Anche se la seconda sillaba dei loro nomi è diversa, la sillaba generazionale resta intatta. Il nome Seok-jin fu scelto dal nonno e, secondo alcune fonti, significa “grande tesoro”. La sillaba “Seok” (碩) richiama l’idea di grandezza, intellettuale o morale. In questo modo, i due fratelli Kim portano lo stesso tratto simbolico, in linea con la tradizione familiare del jokbo.

Un altro esempio significativo è Hong-joong (홍중), leader e produttore del gruppo ATEEZ. Nato Kim Hong-joong (김홍중), condivide con suo fratello maggiore Kim Bum-joong (김범중) la sillaba “Joong” (중). Questa sillaba, molto usata nei nomi maschili coreani, può significare “centro”, “equilibrio” o “fondamento”, a seconda del carattere Hanja utilizzato.

Che si tratti di Hong-joong (“ampio + centro”) o Bum-joong (“virtuoso + centro”), il significato condiviso è chiaro: entrambi i fratelli sono legati da un’idea comune di stabilità e centralità all’interno della famiglia.

In una nota più curiosa, l’idol Lee Chan (이찬), noto come Dino dei Seventeen, ha come padre un ex cantante degli anni ’90 chiamato anche lui Lee Chan. Non è raro che il nome venga ereditato, anche se non secondo i canoni del dollimja, a testimonianza di quanto il nome in Corea non sia mai solo una questione individuale.
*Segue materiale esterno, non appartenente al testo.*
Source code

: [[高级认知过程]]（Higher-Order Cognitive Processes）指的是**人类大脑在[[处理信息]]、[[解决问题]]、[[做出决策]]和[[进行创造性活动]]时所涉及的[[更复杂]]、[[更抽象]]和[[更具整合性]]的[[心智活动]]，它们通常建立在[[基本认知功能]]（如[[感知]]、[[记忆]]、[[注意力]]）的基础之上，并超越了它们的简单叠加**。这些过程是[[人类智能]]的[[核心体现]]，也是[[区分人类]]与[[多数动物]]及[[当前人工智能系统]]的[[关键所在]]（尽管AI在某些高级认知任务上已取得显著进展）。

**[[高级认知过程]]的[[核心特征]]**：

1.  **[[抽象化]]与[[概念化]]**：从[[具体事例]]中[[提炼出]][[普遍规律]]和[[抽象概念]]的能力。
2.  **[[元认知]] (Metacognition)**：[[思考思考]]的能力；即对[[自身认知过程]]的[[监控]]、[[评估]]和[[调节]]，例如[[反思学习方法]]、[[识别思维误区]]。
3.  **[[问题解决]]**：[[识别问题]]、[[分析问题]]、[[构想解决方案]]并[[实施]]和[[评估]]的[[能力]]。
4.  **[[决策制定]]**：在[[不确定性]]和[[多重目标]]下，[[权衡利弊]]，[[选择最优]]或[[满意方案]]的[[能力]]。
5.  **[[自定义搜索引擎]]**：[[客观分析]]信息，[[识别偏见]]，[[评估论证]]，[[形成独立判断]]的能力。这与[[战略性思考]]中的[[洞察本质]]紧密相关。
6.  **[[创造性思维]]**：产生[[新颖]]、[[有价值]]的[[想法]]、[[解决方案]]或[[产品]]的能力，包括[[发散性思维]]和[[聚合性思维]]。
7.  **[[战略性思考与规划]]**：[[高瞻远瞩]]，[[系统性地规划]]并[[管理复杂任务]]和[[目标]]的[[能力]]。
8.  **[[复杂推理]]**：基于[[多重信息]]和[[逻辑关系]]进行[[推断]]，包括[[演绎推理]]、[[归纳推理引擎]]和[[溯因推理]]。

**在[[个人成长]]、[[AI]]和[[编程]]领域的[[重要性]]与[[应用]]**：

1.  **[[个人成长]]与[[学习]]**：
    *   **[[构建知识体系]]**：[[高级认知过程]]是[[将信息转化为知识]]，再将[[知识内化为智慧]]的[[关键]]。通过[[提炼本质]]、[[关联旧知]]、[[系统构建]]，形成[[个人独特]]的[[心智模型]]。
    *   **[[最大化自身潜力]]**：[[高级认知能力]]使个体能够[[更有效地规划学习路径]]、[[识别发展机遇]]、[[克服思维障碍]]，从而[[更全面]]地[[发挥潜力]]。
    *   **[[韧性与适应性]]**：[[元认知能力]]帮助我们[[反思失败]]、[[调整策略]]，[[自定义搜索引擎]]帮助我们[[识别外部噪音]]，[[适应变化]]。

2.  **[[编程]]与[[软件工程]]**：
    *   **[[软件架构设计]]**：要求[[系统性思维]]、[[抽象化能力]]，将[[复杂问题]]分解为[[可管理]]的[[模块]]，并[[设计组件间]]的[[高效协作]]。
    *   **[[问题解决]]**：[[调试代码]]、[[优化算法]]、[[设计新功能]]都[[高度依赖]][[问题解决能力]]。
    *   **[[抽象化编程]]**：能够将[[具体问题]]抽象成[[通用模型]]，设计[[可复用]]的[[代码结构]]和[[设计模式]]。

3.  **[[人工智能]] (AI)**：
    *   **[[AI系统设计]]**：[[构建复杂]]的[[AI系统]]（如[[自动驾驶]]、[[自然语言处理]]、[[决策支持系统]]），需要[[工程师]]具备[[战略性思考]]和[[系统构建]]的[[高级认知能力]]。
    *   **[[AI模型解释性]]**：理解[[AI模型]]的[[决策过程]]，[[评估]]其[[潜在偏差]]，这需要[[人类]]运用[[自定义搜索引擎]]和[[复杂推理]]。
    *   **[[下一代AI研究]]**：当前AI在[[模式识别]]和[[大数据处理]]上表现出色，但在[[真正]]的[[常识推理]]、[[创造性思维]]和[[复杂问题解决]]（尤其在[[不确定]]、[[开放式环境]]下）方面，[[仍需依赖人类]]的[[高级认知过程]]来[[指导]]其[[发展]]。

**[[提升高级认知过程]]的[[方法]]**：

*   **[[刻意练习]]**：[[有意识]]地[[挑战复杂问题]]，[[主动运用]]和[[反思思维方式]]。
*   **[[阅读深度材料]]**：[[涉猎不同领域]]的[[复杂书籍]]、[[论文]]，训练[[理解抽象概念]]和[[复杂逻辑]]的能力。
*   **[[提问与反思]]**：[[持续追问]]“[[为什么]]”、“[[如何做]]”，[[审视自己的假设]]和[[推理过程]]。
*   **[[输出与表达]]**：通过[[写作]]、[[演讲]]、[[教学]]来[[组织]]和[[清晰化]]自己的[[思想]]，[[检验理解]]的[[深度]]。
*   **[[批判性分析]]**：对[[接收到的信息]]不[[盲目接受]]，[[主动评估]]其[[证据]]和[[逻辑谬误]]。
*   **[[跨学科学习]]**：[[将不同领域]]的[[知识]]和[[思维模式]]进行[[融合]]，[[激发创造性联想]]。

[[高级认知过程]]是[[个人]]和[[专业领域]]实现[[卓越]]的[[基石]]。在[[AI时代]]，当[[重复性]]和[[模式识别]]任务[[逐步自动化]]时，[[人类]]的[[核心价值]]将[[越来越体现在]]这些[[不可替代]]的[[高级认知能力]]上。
Cos’è cambiato negli anni?

Oggi, la pratica del dollimja è senz’altro meno rigida. In molte famiglie moderne, i genitori preferiscono nomi dal suono originale o dall’estetica personale, spesso ispirati a parole coreane pure (non in Hanja) o a nomi stranieri adattati alla fonetica coreana. Tuttavia, anche senza il vincolo del jokbo, molti genitori scelgono comunque nomi che condividano una sillaba, un suono o una struttura comune tra fratelli e sorelle: esempi contemporanei sono Ha-eun e Ha-rin, Minjae e Minsik, Yuna e Yujin.

In questo modo, l’essenza simbolica del dollimja si conserva, anche se il formalismo si perde. È una trasformazione, non una scomparsa.

Nel nome coreano si intrecciano linguaggio, eredità e destino. Portare la stessa sillaba del fratello o della sorella non è un dettaglio ornamentale: è un atto narrativo. Significa raccontare, in silenzio, una storia condivisa. Nel K-pop, un mondo dove spesso l’individualismo viene esaltato, scoprire questi legami nascosti aggiunge profondità alla comprensione degli artisti. Li umanizza. Li riporta alle proprie radici.

Il dollimja non è di certo una reliquia o una regola fissa. È, però, un piccolo codice culturale che continua a parlare, anche oggi, tra le voci di una generazione che cambia ma che non dimentica da dove viene.